----- Original Message ----- From: "Arthur" <ajsiegel@optonline.net> To: "'Prasan Samtani'" <samtani@ISI.EDU>; <edu-sig@python.org> Sent: Friday, December 17, 2004 4:14 AM Subject: RE: [Edu-sig] The power of interactivity
Are you aware of the Boost libraries for writing Python extensions in C++?
http://www.boost.org/libs/python/doc/
The beauty being that bindings created with Boost allow C++ classes to be inheritable and extendible in Python, rather than just scripted by Python.
I've used boost::python, and I like enough to use it at work. However, for the classroom, I'm using Python as a model for scripting languages, and I think that understanding the idea of 'extension' by hand-coding some bindings would be useful (we could of course require the bindings to be hand-written as a homework ass., and then recommend they use boost::python for the final project).

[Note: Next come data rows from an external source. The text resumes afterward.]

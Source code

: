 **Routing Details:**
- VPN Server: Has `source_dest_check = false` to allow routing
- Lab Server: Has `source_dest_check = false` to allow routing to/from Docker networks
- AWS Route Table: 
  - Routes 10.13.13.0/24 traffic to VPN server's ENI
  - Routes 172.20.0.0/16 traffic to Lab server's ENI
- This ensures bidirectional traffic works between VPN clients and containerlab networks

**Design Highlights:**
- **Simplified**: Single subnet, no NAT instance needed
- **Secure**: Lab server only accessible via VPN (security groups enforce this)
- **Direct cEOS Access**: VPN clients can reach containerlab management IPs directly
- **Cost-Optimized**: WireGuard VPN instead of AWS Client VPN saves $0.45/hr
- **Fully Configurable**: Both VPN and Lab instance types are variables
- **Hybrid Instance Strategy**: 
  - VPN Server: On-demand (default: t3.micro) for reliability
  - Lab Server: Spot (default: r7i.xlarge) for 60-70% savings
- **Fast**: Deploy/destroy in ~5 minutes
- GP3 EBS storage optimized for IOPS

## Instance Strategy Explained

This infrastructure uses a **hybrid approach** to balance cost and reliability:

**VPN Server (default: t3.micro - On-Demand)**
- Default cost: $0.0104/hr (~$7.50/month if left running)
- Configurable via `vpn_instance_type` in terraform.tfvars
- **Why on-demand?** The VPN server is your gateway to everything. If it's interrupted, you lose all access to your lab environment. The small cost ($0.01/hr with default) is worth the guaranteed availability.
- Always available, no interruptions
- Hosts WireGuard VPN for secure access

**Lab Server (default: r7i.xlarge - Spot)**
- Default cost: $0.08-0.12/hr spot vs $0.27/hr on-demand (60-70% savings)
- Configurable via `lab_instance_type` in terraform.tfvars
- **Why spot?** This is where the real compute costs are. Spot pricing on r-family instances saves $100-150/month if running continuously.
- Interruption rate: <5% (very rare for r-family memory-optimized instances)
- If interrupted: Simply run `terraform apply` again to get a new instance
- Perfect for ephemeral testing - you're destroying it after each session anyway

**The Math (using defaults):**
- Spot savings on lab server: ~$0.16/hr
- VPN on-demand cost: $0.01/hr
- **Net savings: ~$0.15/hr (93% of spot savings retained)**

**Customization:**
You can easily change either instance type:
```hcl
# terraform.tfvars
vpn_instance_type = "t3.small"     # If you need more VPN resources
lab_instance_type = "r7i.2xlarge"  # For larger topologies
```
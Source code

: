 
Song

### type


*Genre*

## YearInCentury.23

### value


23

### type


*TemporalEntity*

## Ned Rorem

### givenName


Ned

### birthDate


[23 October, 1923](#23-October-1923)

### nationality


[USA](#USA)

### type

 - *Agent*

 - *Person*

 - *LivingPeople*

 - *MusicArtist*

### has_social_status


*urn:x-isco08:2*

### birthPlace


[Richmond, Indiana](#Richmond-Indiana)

VPython - which is a 3d library - uses Boost in its "experimental" 3.0 version.
http://www.vpython.org/linux_download.html
Why not get your students pitching in on the continuing development of VPython?
Thanks for the link. However, once again, for the classroom, we'd still like them to understand how games are built (including some of the nuts and bolts that are already implemented in VPython) from the ground up. Thanks again, Arthur.